In § 491a.7(c) (relating to presiding officers), ''issues of law'' has been added to ''a fact in issue'' as a matter that the presiding officer will not discuss with one party without giving notice and an opportunity to participate to the other parties.
In §§ 491a.8 and 493a.9 (relating to hearings generally; and prehearing and other conferences), language has been added to allow the use of video conferencing. This will make it easier for parties to participate in prehearing conferences and hearings.
Section 491a.8(j), which makes hearing transcripts available for public inspection, has been expanded to include language stating that if the Board receives a request for a hearing transcript that has not been prepared, the Board will prepare the transcript and make it available for public inspection within 30 days.
Section 493a.2 (relating to complaints) has been rewritten to improve its organization, eliminate duplicative provisions and move provisions related to answers to § 493.5 (relating to answers to complaints, petitions, motions and other filings requiring a response).
In § 493a.4 (relating to petitions generally), duplicative provisions have been deleted.
In § 493a.5, the section title has been changed and the section has been amended to delete duplicative provisions and add provisions pertaining to answers that previously were in § 493a.2.

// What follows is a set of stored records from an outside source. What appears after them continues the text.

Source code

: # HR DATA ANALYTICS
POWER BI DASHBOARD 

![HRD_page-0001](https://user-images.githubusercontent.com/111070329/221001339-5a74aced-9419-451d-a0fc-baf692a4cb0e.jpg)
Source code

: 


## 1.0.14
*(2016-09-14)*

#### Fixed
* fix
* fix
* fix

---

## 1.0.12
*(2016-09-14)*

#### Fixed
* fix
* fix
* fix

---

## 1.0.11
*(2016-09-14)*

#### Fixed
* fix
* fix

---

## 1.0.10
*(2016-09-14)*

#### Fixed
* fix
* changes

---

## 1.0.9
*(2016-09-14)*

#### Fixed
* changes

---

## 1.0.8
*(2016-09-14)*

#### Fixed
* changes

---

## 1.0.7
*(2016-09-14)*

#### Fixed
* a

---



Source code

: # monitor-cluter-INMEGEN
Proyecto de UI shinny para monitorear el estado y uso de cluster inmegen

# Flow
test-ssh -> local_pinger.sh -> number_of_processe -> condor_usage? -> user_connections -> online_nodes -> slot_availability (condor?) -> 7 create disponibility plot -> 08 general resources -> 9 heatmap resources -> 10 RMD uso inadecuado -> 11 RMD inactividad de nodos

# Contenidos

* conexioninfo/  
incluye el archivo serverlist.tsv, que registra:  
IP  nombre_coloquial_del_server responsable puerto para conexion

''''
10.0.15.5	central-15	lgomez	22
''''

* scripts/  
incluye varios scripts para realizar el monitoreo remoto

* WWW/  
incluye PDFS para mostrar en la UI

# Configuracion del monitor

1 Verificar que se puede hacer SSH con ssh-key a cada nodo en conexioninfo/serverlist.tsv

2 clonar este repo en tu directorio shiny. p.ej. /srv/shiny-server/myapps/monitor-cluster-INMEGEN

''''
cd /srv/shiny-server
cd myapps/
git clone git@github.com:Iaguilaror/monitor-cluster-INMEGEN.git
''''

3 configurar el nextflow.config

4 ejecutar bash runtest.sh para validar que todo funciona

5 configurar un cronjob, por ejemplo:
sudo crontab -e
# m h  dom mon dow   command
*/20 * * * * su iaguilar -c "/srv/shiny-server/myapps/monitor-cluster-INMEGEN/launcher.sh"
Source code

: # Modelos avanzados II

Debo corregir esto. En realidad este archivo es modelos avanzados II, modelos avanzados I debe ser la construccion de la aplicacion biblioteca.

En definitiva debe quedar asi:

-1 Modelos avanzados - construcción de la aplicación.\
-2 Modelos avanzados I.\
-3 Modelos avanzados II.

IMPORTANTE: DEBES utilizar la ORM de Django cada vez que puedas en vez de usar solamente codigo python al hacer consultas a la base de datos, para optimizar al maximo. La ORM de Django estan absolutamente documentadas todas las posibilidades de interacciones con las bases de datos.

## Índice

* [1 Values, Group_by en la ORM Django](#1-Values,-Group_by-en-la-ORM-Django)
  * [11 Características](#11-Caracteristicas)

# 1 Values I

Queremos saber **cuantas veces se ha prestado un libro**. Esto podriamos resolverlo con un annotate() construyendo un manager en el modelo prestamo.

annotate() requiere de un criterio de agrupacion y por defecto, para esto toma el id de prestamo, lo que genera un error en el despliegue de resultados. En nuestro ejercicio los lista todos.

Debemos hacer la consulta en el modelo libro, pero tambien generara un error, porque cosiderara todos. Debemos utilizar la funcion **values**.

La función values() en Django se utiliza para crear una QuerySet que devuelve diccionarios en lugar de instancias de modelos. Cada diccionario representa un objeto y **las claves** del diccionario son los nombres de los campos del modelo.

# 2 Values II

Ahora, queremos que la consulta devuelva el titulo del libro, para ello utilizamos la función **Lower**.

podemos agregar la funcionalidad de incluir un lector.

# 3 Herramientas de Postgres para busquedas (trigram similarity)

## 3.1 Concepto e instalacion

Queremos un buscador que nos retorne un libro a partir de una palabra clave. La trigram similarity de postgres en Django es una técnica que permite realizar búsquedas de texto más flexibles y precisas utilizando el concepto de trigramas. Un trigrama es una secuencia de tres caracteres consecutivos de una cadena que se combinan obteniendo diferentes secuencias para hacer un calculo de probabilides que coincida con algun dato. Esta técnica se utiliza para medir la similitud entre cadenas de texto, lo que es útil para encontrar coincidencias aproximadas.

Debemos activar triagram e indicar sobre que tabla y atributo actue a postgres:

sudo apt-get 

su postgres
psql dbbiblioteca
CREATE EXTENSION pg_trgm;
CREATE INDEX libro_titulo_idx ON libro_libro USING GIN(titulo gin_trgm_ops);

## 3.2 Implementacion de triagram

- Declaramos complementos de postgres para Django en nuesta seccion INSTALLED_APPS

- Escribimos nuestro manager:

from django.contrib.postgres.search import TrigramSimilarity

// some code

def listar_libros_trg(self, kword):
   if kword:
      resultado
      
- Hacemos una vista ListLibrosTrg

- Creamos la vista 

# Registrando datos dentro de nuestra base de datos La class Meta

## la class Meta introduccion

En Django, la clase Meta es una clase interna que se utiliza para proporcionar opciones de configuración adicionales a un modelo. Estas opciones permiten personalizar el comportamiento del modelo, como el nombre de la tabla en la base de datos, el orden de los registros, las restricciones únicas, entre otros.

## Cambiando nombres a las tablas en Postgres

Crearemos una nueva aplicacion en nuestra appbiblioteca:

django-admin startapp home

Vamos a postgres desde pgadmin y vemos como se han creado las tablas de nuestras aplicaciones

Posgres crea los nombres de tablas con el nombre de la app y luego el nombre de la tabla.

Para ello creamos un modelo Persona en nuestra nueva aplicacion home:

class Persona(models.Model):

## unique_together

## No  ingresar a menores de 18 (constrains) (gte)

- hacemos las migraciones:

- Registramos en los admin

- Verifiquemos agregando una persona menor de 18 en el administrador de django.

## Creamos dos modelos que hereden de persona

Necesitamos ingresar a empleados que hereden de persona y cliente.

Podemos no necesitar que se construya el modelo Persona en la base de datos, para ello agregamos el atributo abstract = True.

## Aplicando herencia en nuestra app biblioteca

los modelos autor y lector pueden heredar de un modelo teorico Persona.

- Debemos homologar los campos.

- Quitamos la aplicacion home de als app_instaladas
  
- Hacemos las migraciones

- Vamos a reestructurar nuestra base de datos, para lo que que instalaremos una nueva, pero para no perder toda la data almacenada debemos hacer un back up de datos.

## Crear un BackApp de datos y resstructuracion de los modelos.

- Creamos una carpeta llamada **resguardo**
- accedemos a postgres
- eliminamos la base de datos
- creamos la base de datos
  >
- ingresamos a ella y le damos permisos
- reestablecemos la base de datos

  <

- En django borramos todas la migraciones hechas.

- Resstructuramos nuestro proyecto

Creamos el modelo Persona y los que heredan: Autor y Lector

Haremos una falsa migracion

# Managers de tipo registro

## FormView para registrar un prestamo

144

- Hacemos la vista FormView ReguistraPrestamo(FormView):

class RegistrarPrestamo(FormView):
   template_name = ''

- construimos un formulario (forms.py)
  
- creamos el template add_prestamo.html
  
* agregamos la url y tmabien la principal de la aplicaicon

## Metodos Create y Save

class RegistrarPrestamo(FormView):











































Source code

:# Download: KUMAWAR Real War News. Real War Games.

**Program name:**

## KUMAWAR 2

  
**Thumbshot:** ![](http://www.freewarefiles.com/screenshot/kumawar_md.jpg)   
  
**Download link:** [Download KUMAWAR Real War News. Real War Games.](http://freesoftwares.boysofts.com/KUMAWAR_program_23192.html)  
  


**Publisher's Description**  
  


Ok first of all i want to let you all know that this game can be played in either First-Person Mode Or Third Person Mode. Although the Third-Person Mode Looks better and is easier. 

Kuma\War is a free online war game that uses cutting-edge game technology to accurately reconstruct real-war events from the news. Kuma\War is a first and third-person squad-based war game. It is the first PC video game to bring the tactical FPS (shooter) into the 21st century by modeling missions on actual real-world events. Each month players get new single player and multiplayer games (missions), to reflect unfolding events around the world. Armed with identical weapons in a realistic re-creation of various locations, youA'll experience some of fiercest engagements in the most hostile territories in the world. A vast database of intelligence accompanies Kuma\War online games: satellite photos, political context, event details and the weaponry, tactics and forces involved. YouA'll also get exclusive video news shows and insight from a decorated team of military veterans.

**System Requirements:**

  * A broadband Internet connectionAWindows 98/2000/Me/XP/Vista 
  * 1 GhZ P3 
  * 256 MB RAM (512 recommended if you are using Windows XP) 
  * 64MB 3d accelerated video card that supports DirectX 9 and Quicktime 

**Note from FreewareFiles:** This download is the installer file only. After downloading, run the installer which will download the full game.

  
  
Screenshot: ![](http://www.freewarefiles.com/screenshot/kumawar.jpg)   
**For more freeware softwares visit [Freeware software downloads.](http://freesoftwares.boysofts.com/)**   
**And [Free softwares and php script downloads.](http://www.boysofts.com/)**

In §§ 493a.5, 493a.10, 493a.13 and 494a.6 (relating to motions for summary judgment and and judgment on the pleadings; consent agreements; and reopening of records deadlines) have been shifted from date of service to date of filing. This will make it easier for the Board to determine if answers have been filed in a timely manner.
A new § 493a.10a (relating to motions to protect confidential information) has been added to Chapter 493a. What is considered to be confidential information under the act has been a controversial issue. Accordingly, the Board is adding this new section to establish a process that can be used in proceedings to address this issue.
In § 494a.8 (relating to rehearing or reconsideration), a new subsection (b) has been added to clarify that filing a petition for rehearing or reconsideration does not toll the 30-day appeal period.
In § 495a.1 (relating to form of documentary filings generally), subsection (d) has been amended to allow parties to indicate a fax number or email address when papers may be served instead of a mailing address. This is being done to make it easier and faster to serve documents.
Section 495a.6 (relating to number of copies) has been revised to only require that the original copy of documents be filed with the Board. Because the Board is using an electronic internal filing system, multiple copies of documents are no longer needed.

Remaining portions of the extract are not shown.